How do you find a way into a new city? A place of 44 square miles and 600,000 people, that you have just 7 days to grasp. Through top-5s and must-sees, skimming surfaces and sights. Or do you apply the philosophy of home and live as the locals do. Vancouver has a city-wide campaign that plumps for the latter, titled appropriately We Are Local. Highlighting boutiques and cafes, bike stores and cooking schools, rather than acquariums and museums, its apt for a city that is defined not by one location, but stretches across diverse neighborhoods and shifts depending on where you are standing, that day.
Here’s We Are Local’s take on city exploration: “Supporting locally-owned, independent businesses will make you feel witty, clever and charming. You’re looking for more reasons to shop locally? Well, for starters, the products and experiences found in independently-owned locations reflect your individuality and are infinitely more interesting than those found in chain stores and restaurants.

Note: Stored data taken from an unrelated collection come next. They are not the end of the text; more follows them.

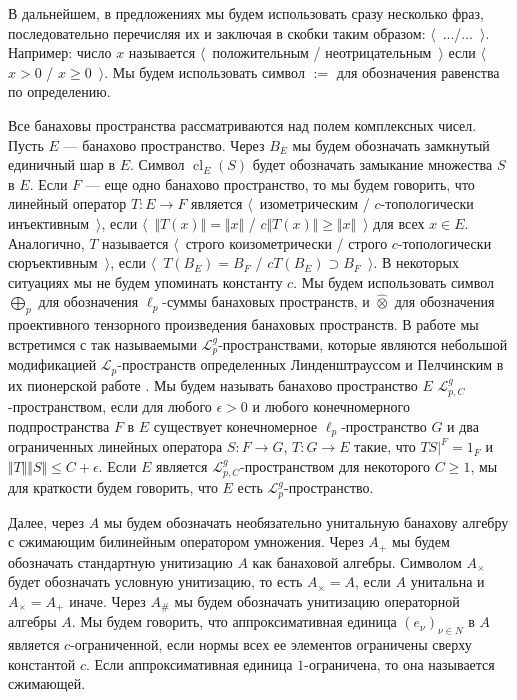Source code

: \documentclass[12pt]{article}
\newcommand{\projtens}{\mathbin{\widehat{\otimes}}}
\begin{document}
В дальнейшем, в предложениях мы будем использовать сразу несколько фраз, последовательно перечисляя их и заключая в скобки таким образом: $\langle$~.../...~$\rangle$. Например: число $x$ называется $\langle$~положительным / неотрицательным~$\rangle$ если $\langle$~$x>0$ / $x\geq 0$~$\rangle$. Мы будем использовать символ $:=$ для обозначения равенства по определению.

Все банаховы пространства рассматриваются над полем комплексных чисел. Пусть $E$ --- банахово пространство. Через $B_E$ мы будем обозначать замкнутый единичный шар в $E$. Символ $\operatorname{cl}_E(S)$ будет обозначать замыкание множества $S$ в $E$. Если $F$ --- еще одно банахово пространство, то мы будем говорить, что линейный оператор $T:E\to F$ является $\langle$~изометрическим / $c$-топологически инъективным~$\rangle$, если $\langle$~$\Vert T(x)\Vert=\Vert x\Vert$ / $c\Vert T(x)\Vert\geq\Vert x\Vert$~$\rangle$ для всех $x\in E$. Аналогично, $T$ называется $\langle$~строго коизометрически / строго $c$-топологически сюръективным~$\rangle$, если $\langle$~$T(B_E)=B_F$ / $c T(B_E)\supset B_F$~$\rangle$. В некоторых ситуациях мы не будем упоминать константу $c$. Мы будем использовать символ $\bigoplus_p$ для обозначения $\ell_p$-суммы банаховых пространств, и $\projtens$ для обозначения проективного тензорного произведения банаховых пространств. В работе мы встретимся с так называемыми $\mathcal{L}_p^g$-пространствами, которые являются небольшой модификацией $\mathcal{L}_p$-пространств определенных Линденштрауссом и Пелчинским в их пионерской работе \cite{LinPelAbsSumOpInLpSpAndApp}. Мы будем называть банахово пространство $E$  $\mathcal{L}_{p,C}^g$-пространством, если для любого $\epsilon>0$ и любого конечномерного подпространства $F$ в $E$ существует конечномерное $\ell_p$-пространство $G$ и два ограниченных линейных оператора $S:F\to G$, $T:G\to E$ такие, что $TS|^F=1_F$ и $\Vert T\Vert\Vert S\Vert\leq C+\epsilon$. Если $E$ является $\mathcal{L}_{p,C}^g$-пространством для некоторого $C\geq 1$, мы для краткости будем говорить, что $E$ есть $\mathcal{L}_p^g$-пространство.

Далее, через $A$ мы будем обозначать необязательно унитальную банахову алгебру с сжимающим билинейным оператором умножения. Через $A_+$ мы будем обозначать стандартную унитизацию $A$ как банаховой алгебры. Символом $A_\times$ будет обозначать условную унитизацию, то есть $A_\times=A$, если $A$ унитальна и $A_\times=A_+$ иначе. Через $A_\#$ мы будем обозначать унитизацию операторной алгебры $A$. Мы будем говорить, что аппроксимативная единица $(e_\nu)_{\nu\in N}$ в $A$ является $c$-ограниченной, если нормы всех ее элементов ограничены сверху константой $c$. Если аппроксимативная единица $1$-ограничена, то она называется сжимающей. 
\end{document}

And, did you know that when you shop locally it keeps more money in the community – that’s right, feeding your neighbours equals instant karma points. Mother Nature loves local too; the impact on the environment is less when shopping locally. But the very best part of supporting local businesses is discovering the people and communities that make a city unique.”

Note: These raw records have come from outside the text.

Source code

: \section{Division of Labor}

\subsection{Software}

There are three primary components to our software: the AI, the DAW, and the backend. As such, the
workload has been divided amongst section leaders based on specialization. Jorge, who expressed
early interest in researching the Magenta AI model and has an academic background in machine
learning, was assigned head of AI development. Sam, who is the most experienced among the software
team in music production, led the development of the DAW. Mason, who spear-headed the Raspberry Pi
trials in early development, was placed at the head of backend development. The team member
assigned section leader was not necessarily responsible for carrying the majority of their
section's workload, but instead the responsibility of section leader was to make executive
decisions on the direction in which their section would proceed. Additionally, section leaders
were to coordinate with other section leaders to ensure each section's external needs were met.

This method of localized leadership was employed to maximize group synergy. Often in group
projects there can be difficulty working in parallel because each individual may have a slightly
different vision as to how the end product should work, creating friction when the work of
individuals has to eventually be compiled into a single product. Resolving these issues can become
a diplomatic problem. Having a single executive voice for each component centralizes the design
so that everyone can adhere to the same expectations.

So marketing bought into I took in Main Street, Canadian style, which is not the Main Street that we know in the USA. This avenue on the east side of Vancouver traverses SOMA, a former dogdy area that underwent the classic process of artistic gentrification in 1990s. It's now a staunchly hipster stretch which has (vintage) chic among old school shabby.
I found my way down it through something I’ve come to label “bakery-hopping”. Too old for a bar crawl, and too busy for brunch, it’s the equivalent of sampling and socialising across multiple destinations. Plus baked goods make me happy. Not for the sugar rush and the boxes, but they remind me of going on the round with my dad when I was growing up. While he talked to the customers, I’d get to eat eccles cakes straight off the production line, sip mugs of tea with freshly made oakcakes, pull slabs from loaves with the guy that just made them. We’d always arrive early as the day was getting started, share a snack and some banter, and be on our way. In my imagined parallel life, I’d be a baker.
Today, on the other side of the counter, meandering Main Street, I bought baked goods as sides to coffee, baked goods as fluff or jewellery, baked goods as nostalgia. There were morning buns at Kafta, lemon bars at Coco et Olive, and finally, pumpkin cream cheese muffins and cookie sandwiches at The Last Crumb. All eaten en plein air by False Creek’s Portobello West market, in the rain of course, this being Vancouver.
The moral of the story: If you can’t be local, find a way to travel local. Neighborhoods: these are the things that change, create and communicate a city. The sights will be there later, the scones might not.